Assume the leadership that is rightfully HR’s to govern the lay-off process in your organization. Make your process absolutely top-notch, humane and as generous as you can and drive it from the top. Don’t passively allow individual departments, divisions, businesses, leaders decide who they’ll run it as independent fiefdoms. That’s when stupid management tricks begin to take over.

Make humane the guiding principle of all your lay-off procedures and practices. Tell people what to expect as soon as you know. Maybe some essential talent will ditch the ship before you want them to, but you’re also going to see that the bulk of your people will stick around and help you turn off the lights – if that is indeed your new mission.

Give your people every reason to go home and say good things about your company. Offer them lavish advance notice that their jobs will be eliminated; give them the flexibility they need to search for new jobs while on their current job; pay for training that they need; offer them developmental assignments that will give them essential experience that they can talk about in upcoming interviews. If you have to furlough them only temporarily and you really want them to still be available to you, pay them a reduced salary if they dedicate their free time to community volunteer work. If you have to lay them off completely, remember that you still need to get their work done. So implement new contract-worker programs to keep them onboard as freelancers.

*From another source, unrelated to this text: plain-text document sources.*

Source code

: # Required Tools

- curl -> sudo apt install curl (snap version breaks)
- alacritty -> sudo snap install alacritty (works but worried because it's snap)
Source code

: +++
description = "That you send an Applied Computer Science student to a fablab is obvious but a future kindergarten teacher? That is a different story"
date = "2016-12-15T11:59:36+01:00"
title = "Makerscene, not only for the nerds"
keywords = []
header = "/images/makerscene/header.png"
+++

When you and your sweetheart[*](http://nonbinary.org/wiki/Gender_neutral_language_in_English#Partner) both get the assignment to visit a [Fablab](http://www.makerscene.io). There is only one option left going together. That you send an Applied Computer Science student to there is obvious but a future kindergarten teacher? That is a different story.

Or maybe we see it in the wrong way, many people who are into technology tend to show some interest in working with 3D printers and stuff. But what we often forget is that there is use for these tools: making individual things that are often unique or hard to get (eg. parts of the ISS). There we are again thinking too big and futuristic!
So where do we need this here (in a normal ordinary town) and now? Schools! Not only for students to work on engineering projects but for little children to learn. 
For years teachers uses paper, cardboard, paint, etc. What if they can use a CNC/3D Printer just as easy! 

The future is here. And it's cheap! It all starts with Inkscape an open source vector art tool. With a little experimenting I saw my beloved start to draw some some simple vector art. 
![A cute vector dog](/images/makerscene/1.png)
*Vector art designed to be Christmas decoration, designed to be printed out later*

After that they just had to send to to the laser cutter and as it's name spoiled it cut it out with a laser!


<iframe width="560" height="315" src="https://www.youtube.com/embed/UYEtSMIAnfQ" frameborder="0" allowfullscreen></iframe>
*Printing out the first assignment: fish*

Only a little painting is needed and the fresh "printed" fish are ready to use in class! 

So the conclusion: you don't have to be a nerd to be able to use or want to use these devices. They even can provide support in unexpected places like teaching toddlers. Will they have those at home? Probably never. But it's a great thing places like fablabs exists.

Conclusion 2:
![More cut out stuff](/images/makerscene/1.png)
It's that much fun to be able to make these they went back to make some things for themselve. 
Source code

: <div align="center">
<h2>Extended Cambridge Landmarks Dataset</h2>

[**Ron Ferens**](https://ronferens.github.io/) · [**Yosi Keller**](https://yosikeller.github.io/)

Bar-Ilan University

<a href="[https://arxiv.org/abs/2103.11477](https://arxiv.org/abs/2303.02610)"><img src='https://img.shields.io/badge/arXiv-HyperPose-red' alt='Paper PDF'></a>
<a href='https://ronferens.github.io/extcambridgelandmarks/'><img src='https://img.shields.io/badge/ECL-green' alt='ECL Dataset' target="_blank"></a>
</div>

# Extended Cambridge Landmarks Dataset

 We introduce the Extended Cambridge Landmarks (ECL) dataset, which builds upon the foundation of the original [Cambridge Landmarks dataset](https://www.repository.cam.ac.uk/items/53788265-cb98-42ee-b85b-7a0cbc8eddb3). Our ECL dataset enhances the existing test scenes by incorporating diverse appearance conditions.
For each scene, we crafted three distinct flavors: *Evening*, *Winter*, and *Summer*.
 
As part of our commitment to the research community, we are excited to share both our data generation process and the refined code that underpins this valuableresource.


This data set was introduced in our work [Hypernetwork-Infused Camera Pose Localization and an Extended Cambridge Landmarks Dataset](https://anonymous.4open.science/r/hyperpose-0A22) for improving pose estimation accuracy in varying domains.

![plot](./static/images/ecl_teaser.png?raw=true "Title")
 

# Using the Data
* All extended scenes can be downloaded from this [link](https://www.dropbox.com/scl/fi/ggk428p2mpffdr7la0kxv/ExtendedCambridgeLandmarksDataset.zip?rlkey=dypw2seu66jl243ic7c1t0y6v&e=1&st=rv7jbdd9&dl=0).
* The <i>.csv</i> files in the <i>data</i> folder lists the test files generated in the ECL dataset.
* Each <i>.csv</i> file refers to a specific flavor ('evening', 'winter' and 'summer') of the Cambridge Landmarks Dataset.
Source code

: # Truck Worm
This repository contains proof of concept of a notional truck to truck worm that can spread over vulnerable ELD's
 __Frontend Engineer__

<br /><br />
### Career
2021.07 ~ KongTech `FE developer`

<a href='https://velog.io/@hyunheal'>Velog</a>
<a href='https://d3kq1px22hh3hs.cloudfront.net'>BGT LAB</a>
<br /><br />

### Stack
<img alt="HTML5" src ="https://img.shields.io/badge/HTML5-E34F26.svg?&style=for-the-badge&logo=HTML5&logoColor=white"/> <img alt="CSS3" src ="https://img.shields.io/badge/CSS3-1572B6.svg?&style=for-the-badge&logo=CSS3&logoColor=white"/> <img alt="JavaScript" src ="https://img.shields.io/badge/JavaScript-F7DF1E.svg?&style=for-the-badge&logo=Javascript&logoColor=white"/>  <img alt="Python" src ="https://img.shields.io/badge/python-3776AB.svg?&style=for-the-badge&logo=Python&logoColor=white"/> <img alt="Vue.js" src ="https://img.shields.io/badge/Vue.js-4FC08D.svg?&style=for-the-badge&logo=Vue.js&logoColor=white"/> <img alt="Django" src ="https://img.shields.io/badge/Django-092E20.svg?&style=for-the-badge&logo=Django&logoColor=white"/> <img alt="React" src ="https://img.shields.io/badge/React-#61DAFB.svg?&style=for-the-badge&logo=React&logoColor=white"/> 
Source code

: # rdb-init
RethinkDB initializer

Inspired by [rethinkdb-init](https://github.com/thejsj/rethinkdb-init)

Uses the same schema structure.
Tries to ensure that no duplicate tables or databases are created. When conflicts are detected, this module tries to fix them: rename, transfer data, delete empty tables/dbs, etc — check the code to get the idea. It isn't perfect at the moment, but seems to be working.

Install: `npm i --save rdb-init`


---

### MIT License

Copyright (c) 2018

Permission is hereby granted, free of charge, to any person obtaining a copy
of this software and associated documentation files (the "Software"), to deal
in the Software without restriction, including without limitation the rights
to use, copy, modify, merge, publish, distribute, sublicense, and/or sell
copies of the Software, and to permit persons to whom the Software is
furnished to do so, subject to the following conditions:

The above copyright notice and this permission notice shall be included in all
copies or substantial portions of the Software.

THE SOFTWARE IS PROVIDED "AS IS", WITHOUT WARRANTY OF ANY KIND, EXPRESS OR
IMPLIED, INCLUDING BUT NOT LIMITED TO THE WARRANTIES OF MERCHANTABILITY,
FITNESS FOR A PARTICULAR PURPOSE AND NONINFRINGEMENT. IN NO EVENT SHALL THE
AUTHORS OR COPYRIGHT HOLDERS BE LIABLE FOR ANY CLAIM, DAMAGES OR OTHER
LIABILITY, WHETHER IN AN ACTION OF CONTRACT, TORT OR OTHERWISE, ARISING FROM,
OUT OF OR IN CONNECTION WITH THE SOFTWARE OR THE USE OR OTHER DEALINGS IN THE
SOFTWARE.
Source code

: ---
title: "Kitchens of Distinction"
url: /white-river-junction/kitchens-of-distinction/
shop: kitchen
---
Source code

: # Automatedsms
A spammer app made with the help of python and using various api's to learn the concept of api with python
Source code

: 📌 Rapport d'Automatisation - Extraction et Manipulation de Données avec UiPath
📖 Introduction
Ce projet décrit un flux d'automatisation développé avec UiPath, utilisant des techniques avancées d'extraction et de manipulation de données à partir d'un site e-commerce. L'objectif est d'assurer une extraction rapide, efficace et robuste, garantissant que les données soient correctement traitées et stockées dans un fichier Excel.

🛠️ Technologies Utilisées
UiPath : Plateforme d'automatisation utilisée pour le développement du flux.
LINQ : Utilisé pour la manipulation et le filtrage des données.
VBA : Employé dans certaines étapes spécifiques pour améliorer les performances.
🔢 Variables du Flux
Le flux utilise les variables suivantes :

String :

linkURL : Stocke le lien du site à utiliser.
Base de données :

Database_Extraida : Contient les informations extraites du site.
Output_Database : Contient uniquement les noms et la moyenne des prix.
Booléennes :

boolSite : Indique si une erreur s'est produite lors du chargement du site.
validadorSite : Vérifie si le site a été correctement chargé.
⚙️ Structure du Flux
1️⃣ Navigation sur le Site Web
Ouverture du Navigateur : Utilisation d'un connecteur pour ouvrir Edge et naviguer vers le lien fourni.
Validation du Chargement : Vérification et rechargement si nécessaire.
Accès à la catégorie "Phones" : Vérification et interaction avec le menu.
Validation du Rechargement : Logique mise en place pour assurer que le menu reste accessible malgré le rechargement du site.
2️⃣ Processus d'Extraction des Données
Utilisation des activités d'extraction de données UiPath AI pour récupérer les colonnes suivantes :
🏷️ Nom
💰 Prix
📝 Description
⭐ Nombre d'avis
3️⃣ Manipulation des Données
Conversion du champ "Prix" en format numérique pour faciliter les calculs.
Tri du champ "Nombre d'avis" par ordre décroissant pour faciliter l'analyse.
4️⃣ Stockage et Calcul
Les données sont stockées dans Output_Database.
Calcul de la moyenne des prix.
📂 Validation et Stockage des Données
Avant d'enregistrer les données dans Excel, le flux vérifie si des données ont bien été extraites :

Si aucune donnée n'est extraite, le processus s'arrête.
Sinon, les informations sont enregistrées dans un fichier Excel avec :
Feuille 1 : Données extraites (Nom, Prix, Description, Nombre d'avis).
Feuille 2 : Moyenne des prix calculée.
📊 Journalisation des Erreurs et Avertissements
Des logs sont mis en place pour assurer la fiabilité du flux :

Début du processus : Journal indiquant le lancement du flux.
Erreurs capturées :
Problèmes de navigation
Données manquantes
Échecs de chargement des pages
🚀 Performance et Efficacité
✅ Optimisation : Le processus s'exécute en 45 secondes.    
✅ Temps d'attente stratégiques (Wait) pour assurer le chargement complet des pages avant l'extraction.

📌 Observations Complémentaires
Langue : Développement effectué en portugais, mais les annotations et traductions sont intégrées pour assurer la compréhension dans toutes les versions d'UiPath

Make sure that coaches and child/family therapists are available to your employees as a resource. Your people may be so thrown by the shock of losing their jobs that they don’t realize how what they say at home will affect the motivation and dreams their children will have about the future. Families in the throes of this stress, shock and even despair shouldn’t be surprised to see school performance suffer and grades plummet during this time. No parent wants to see their children fail, either now in school or later in life. So this is a crucial time in their own children’s development. Help them out with this.

There are all sorts of basic, human decency reasons why employers should support the entire family through a lay-off crisis. But this is business, right? So here’s the business reason to remember that children are watching: One of these days you’re going to want to turn the lights back on again. There’s a whole generation out there who you’re going to count on to throw the switch. Whether they will or won’t tomorrow depends completely on how you treat their parents today.